Ruban Kaneshamoorthy,
Brookfield
“Alternative real estate asset classes are increasingly getting more focus in the Australian market, including multifamily,” Ruban Kaneshamoorthy, head of investments for real estate in Australia at Brookfield Asset Management, told AsianInvestor.
He said the sector was still in its infancy with most developments still being built but that there was investor interest in the sector, due to the potential scale for capital deployment, diversity and perceived stability of the cash flows.
EYE ON LOGISTICS
Another super fund which has been looking to reduce or rearrange some of its domestic allocation to real estate is LGIAsuper.
Troy Rieck, LGIAsuper
CIO Troy Rieck told AsianInvestor he was cautious in the face of spiralling valuations in the logistics sector.
“The Amazon trade is having a huge impact on valuations or industrial property. The best discipline against overpaying for logistics assets is a willingness to sell,” he said, noting that he was exploring sales of logistics and other specialist assets at the right price. “We are happy to allocate [the proceeds] elsewhere in the portfolio.”
Recent activity, especially in the logistics sector, is pushing up valuations in Australia’s real estate sector. In April Blackstone sold an industrial portfolio for A$3.8 billion to ESR, a Hong Kong group and GIC in Singapore, in Australia’s largest ever logistics and general property portfolio deal.

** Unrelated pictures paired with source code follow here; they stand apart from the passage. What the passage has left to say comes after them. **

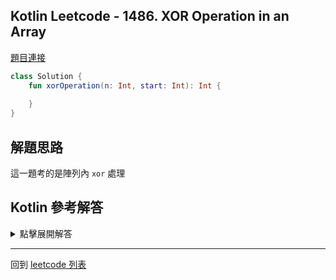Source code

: ## Kotlin Leetcode - 1486. XOR Operation in an Array

[題目連接](https://leetcode.com/problems/xor-operation-in-an-array/)

```kotlin
class Solution {
    fun xorOperation(n: Int, start: Int): Int {
        
    }
}
```

## 解題思路

這一題考的是陣列內 `xor` 處理

## Kotlin 參考解答

<details>
  <summary>點擊展開解答</summary>

單一表達式的解法如下

```kotlin
class Solution {
    fun xorOperation(n: Int, start: Int) =
        List(n) { start + 2 * it }
            .foldRight(0) { acc, c -> acc xor c }
}
```

</details>

------

回到 [leetcode 列表](index.md)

JLL, the agent on the deal, said that losing bids from other buyers had totalled $45 billion.
HUNT FOR YIELD
“The Blackstone deal will re-rate industrial yields to around 4%,” said Harrington. Despite this compression he said they compared well to equivalent yields in Europe, with Germany offering 3.5%, Netherlands, 3.7%, and the UK and Hong Kong, 3.8%.
Harrington said that Charter Hall had executed A$6.2 billion of deals in the six months to December, including A$4.9 billion of acquisitions and A$1.3 billion of sales.
Acquisitions included A$1.5 billion to industrial and A$1.9 billion to long-lease retails. 54% of the firm’s main industrial fund is exposure to food and beverage logistics, including operating facilities for brands such as Coke and Australia’s three largest grocers, Coles, Woolworths and Aldi.
Rieck’s willingness to sell assets contrasts with a reluctance to sell Australian retail assets, where the value of holdings had typically fallen between 15% and 25%.
“As much as those returns don’t excite me, it’s likely that we have now seen the worst for retail assets,” he said, adding that he continues to favour diversified portfolios with anchor tenants committed to long duration leases.
OFFICE SECTOR DEMAND
Harrington said that investor demand remained high for the office sector, especially high-quality new buildings in the CBDs and major suburban markets, where 60% to 70% of Australian workers had returned to the office.
“A lot of global capital is circling Australian office buildings at the moment,” he said. According to JLL, cash-on-cash yields in Melbourne (6.2%) and Sydney (5.9%) are higher than any other Asian office market.
Harrington said that lower interest rates were at the heart of the Australian real estate sector’s appeal, pointing to previous cycles.
“In 2008, there was virtually no spread between office yield and ten-year Australian government bond yields; for industrial assets the spread was roughly 1%.”
According to JLL yields for logistics assets were 2.7% higher than the cost of debt in Sydney, more than Shanghai, Hong Kong or Seoul. For offices they are 2.9%, higher than in Singapore, Seoul, Hong Kong, Tokyo and Shanghai.
“Office and logistics capital values will be relatively resilient as investor interest seems unabated,” Tim Graham, head of capital strategies for Asia Pacific in Singapore for JLL, told AsianInvestor.